Paper currency was issued in India around the 18th Century by European trading companies, through banks that they had set up. The Paper Currency Act of 1861 empowered the British colonial government to issue currency and the private banks lost their right to do so. The first official paper notes came in the denominations of ₹10, ₹20, ₹50, ₹100, and ₹1,000, and were printed by the Bank of England (or by Thomas De La Rue Giori of the UK, as per the BRBNMPL website). In 1928, India got its first currency printing press in Nashik and in 1935, the RBI came into existence. In 1938, the central bank issued its first note. Thus, the ecosystem built around paper currency is more than a century old.

Considerable investment has gone into setting up two printing presses by the government and two presses — at Mysuru and Salboni — by the RBI in 1995. Further, SPMCIL and BRBNMPL, in a joint venture, have set up a 12,000-MT per year bank-note paper mill at Mysuru in 2010. Commercial production started in 2015, making India partially self-reliant in this area. SPMCIL also runs another mill for printing security and currency note paper at Hoshangabad in Madhya Pradesh. As part of the ‘Make in India’ campaign, BRBNMPL has also diversified into setting up a back-end project to manufacture note-printing ink in Mysuru.

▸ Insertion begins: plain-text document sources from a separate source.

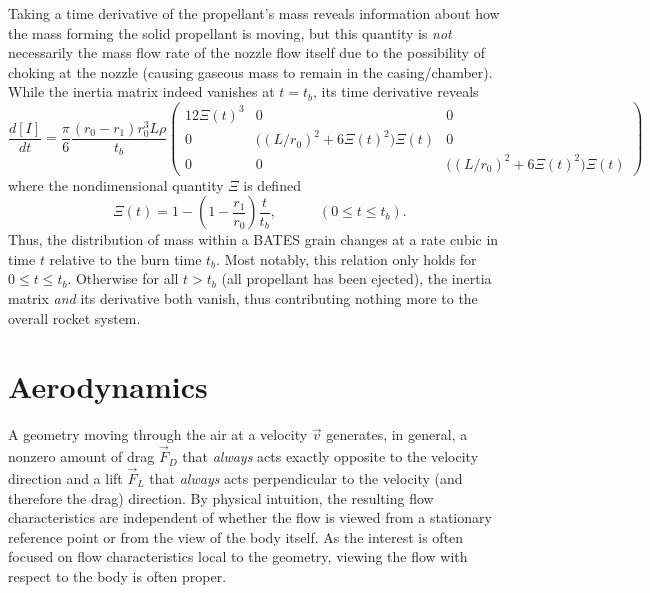\documentclass[11pt,dvipsnames]{thesis}
\begin{document}
Taking a time derivative of the propellant's mass reveals information about how the mass forming the solid propellant is moving, but this quantity is \textit{not} necessarily the mass flow rate of the nozzle flow itself due to the possibility of choking at the nozzle (causing gaseous mass to remain in the casing/chamber). While the inertia matrix indeed vanishes at $t = t_b$, its time derivative reveals
\begin{equation}
\frac{d[I]}{dt} = \frac{\pi}{6}\frac{(r_0 - r_1)r_0^3 L \rho}{t_b}\begin{pmatrix}12\Xi(t)^3 & 0 & 0 \\ 0 & \big((L / r_0)^2 + 6\Xi(t)^2\big)\Xi(t) & 0 \\ 0 & 0 & \big((L / r_0)^2 + 6\Xi(t)^2\big)\Xi(t) \end{pmatrix}
\end{equation}
where the nondimensional quantity $\Xi$ is defined
\begin{equation}
\Xi(t) = 1 - \left(1 - \frac{r_1}{r_0}\right) \frac{t}{t_b}, \qquad\quad (0 \leqslant t \leqslant t_b).
\end{equation}
Thus, the distribution of mass within a BATES grain changes at a rate cubic in time $t$ relative to the burn time $t_b$. Most notably, this relation only holds for $0 \leqslant t \leqslant t_b$. Otherwise for all $t > t_b$ (all propellant has been ejected), the inertia matrix \textit{and} its derivative both vanish, thus contributing nothing more to the overall rocket system.


\chapter{Aerodynamics}

A geometry moving through the air at a velocity $\vec{v}$ generates, in general, a nonzero amount of drag $\vec{F}_D$ that \textit{always} acts exactly opposite to the velocity direction and a lift $\vec{F}_L$ that \textit{always} acts perpendicular to the velocity (and therefore the drag) direction. By physical intuition, the resulting flow characteristics are independent of whether the flow is viewed from a stationary reference point or from the view of the body itself. As the interest is often focused on flow characteristics local to the geometry, viewing the flow with respect to the body is often proper.
\end{document}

Added to these massive production-related investments, commercial banks have also sunk a good amount of money in setting up the many ATMs — which will require replacement of cassettes and recalibration, in case of a shift to polymer notes. The machinery used to verify and dispose paper currency also requires periodical replacement due to a high degree of wear and tear. What does this information tell us?

The country stands to write off a substantial portion of these investments if it decides to switch to polymer notes. Indeed, all new technologies come with a price tag, and the technology to manufacture polymer notes is no exception. However, the argument in its favour is too overwhelming to give polymer notes a miss.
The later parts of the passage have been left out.